(Excerpts from a dataset)
⟨
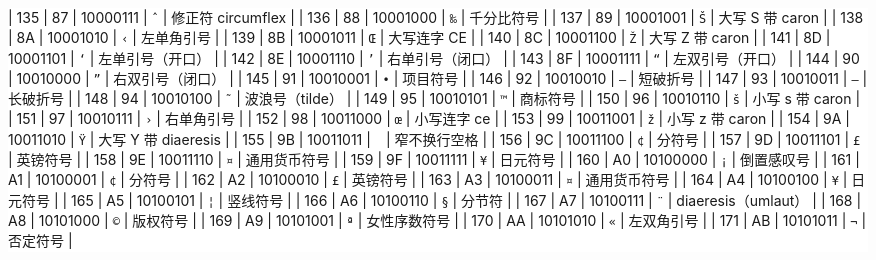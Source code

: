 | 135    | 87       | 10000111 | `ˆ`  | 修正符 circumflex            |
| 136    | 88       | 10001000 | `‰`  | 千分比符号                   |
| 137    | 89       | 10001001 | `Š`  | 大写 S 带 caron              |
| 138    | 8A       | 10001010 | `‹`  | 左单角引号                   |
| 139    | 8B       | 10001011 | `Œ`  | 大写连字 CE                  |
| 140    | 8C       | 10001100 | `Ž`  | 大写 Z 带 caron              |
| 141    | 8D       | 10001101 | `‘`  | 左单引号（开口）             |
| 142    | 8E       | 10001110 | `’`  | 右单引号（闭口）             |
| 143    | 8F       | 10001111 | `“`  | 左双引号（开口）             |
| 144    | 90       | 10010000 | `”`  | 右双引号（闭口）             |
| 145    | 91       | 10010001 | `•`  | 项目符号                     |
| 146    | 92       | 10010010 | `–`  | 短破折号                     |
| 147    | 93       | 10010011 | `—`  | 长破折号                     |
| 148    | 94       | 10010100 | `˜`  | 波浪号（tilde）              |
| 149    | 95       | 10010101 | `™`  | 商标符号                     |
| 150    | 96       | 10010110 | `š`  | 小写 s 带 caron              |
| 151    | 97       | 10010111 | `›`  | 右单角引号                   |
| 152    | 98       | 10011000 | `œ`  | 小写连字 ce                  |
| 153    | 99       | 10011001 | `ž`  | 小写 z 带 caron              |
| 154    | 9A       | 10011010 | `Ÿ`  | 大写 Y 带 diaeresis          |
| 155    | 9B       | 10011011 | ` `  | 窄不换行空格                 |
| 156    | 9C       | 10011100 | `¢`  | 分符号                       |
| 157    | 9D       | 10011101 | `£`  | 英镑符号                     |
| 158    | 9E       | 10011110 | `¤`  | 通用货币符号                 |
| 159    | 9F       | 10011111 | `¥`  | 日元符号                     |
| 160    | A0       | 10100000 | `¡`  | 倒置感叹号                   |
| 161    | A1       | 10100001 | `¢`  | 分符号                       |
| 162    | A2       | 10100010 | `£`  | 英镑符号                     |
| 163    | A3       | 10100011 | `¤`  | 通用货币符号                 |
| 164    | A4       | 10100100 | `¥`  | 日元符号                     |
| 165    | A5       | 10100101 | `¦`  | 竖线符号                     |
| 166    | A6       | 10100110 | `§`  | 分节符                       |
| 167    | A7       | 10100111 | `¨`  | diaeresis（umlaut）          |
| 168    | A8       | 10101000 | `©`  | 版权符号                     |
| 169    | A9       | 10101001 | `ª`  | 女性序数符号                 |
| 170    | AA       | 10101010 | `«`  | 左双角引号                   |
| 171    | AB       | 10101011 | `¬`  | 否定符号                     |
⟩
#### [Prompt]
For each line in the data that holds "通用货币符号", add one to a count, then report that count alone.

#### [Exercise response]
2